Después prometió que tiraría todo el dinero que llevaba escondido en sus ropas. Ahora no le servía para nada. Pero antes de hacerlo volvió a entregarse a la pena, ruidosa y tristemente al principio, lamentándose en voz alta y golpeando su pecho a la manera de Zanzib; luego, cuando los gallos empezaron a cacarear y la gente comenzó su ir y venir de un lado a otro, cayó en una silenciosa desesperación. No sentía necesidad ni siquiera de moverse. El resto de la gente podría andar con prisas, silbar o tocar tambores, peco Abdullah no era ya parte de esa vida. Permanecía agachado sobre la alfombra mágica, deseando estar muerto.

Tan triste estaba que no se le ocurrió que él mismo podría estar en peligro. No prestó atención cuando todos los ruidos del Bazar cesaron de golpe, como pájaros cuando un cazador entra en el bosque. Ni se dio cuenta del ruido de la pesada marcha de los mercenarios, ni del regular ¡clanc, clanc, clanc! de sus armaduras. Cuando alguien ordenó «¡Alto!» fuera de su puesto, ni siquiera giró la cabeza. Pero se dio la vuelta cuando echaron abajo las cortinas. Se fue sorprendiendo poco a poco. Guiñó sus hinchados ojos a la poderosa luz del sol y se preguntó vagamente qué hacía allí una tropa de soldados norteños.
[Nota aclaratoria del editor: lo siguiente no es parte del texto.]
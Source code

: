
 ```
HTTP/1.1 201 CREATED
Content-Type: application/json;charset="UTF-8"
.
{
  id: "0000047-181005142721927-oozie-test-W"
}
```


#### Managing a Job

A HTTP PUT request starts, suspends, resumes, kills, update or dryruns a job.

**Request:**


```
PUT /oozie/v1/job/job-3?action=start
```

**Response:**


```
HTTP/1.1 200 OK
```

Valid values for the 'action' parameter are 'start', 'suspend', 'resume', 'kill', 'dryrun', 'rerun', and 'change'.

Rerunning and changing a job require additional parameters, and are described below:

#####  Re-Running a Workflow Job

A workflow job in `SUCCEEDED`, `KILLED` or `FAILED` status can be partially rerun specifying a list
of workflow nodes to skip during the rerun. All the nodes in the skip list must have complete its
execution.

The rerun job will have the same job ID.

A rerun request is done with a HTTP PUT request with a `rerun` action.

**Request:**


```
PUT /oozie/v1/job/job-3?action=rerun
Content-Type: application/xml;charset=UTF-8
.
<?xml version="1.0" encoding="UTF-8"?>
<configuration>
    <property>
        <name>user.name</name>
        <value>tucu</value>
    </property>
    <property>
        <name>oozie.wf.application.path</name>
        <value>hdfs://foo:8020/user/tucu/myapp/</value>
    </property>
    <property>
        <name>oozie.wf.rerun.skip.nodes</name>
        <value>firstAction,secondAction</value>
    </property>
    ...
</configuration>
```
—Es él —dijo alguien con ropa de civil, que bien podría haber sido Hakim y que se escabulló prudentemente antes de que los ojos de Abdullah pudieran enfocarlo.
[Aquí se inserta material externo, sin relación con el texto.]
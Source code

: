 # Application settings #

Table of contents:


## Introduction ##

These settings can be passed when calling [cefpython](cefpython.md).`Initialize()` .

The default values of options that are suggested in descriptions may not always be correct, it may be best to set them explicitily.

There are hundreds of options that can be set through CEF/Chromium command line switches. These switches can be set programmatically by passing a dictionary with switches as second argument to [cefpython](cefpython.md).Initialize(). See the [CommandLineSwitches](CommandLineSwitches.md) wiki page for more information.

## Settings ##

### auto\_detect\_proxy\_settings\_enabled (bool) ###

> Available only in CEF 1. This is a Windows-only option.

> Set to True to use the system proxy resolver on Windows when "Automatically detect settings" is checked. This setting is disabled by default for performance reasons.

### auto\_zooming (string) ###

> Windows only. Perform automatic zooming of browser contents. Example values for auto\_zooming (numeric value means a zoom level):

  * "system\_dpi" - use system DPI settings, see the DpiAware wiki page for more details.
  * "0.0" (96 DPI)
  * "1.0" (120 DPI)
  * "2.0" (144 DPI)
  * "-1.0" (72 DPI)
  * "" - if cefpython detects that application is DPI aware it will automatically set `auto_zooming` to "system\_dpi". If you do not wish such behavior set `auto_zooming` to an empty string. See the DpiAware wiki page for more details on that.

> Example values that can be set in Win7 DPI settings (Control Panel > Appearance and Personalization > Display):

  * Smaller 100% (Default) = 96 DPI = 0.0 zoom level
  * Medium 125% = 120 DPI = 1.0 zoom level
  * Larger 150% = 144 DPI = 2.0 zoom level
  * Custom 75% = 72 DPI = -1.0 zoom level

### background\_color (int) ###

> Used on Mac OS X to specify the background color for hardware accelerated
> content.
—¡Tú! —dijo con brusquedad el jefe del escuadrón—. Fuera. Con nosotros.

—¿Qué? —dijo Abdullah.

—Agarradle —dijo el jefe.

Abdullah estaba desconcertado. Protestó débilmente cuando le arrastraron y retorcieron los brazos para que anduviera. Continuó protestando mientras marchaban a paso ligero (¡clanc, clanc, clanc, clanc!) fuera del Bazar y hacia el barrio oeste. Al poco rato ya protestaba airadamente.
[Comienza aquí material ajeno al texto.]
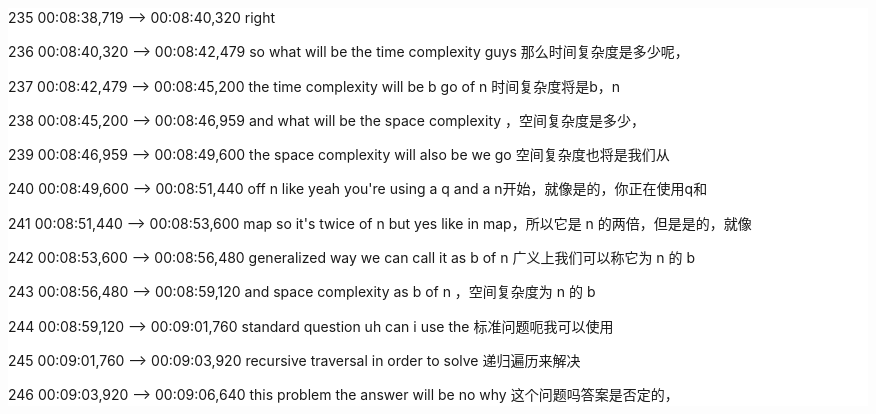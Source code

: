 235
00:08:38,719 --> 00:08:40,320
right

236
00:08:40,320 --> 00:08:42,479
so what will be the time complexity guys
那么时间复杂度是多少呢，

237
00:08:42,479 --> 00:08:45,200
the time complexity will be b go of n
时间复杂度将是b，n

238
00:08:45,200 --> 00:08:46,959
and what will be the space complexity
，空间复杂度是多少，

239
00:08:46,959 --> 00:08:49,600
the space complexity will also be we go
空间复杂度也将是我们从

240
00:08:49,600 --> 00:08:51,440
off n like yeah you're using a q and a
n开始，就像是的，你正在使用q和

241
00:08:51,440 --> 00:08:53,600
map so it's twice of n but yes like in
map，所以它是 n 的两倍，但是是的，就像

242
00:08:53,600 --> 00:08:56,480
generalized way we can call it as b of n
广义上我们可以称它为 n 的 b

243
00:08:56,480 --> 00:08:59,120
and space complexity as b of n
，空间复杂度为 n 的 b

244
00:08:59,120 --> 00:09:01,760
standard question uh can i use the
标准问题呃我可以使用

245
00:09:01,760 --> 00:09:03,920
recursive traversal in order to solve
递归遍历来解决

246
00:09:03,920 --> 00:09:06,640
this problem the answer will be no why
这个问题吗答案是否定的，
—¿Qué es esto? —jadeó—. Yo exijo… como ciudadano… ¿Dónde vamos?

—Cállate. Ya lo verás —respondieron, demasiado en forma para jadear.

Poco después, metieron a toda prisa a Abdullah por debajo de una puerta maciza hecha de bloques de piedra que resplandecían al sol y lo condujeron a la puerta de una herrería, que parecía un horno, situada en un patio brillante, donde pasaron cinco minutos cargando a Abdullah de cadenas. Él protestó aún más.

—¿Para qué es esto? ¿Dónde estamos? ¡Exijo saberlo!

—Cállate —dijo el jefe del escuadrón. Luego comentó a su segundo al mando en su bárbaro acento del norte—: Siempre se retuercen así estos zanzibeños, no tienen noción de la dignidad.

Mientras el jefe del escuadrón decía esto, el herrero (que era también de Zanzib) le murmuró a Abdullah:

—El sultán te busca. No creo que tengas muchas posibilidades. La última vez que encadené así a alguien, lo crucificaron.

—Pero yo no he hecho nada —protestó Abdullah.

—¡CÁLLATE! —gritó el jefe del escuadrón—. ¿Has terminado, herrero? Bien. ¡Paso ligero! —Y condujeron a Abdullah de nuevo a través del patio brillante y hasta el interior de un gran edificio situado en el otro extremo.

Abdullah jamás hubiera imaginado que era posible andar con esas cadenas. Así eran de pesadas. Pero es increíble lo que puede hacer uno si un grupo de soldados de caras largas se empeña en que lo hagas. Corrió, ¡clin, clan!, ¡clin, clan!, ¡clanc!, hasta que finalmente, con un exhausto traqueteo, llegó a los pies de un asiento sumamente alto hecho de azulejos dorados y azul marino y cubierto con almohadones. Allí, todos los soldados se arrodillaron, de forma distante, decorosa, como hacen los soldados del norte con la persona que les paga.

—Entrego al prisionero Abdullah, mi señor sultán —dijo el jefe del batallón.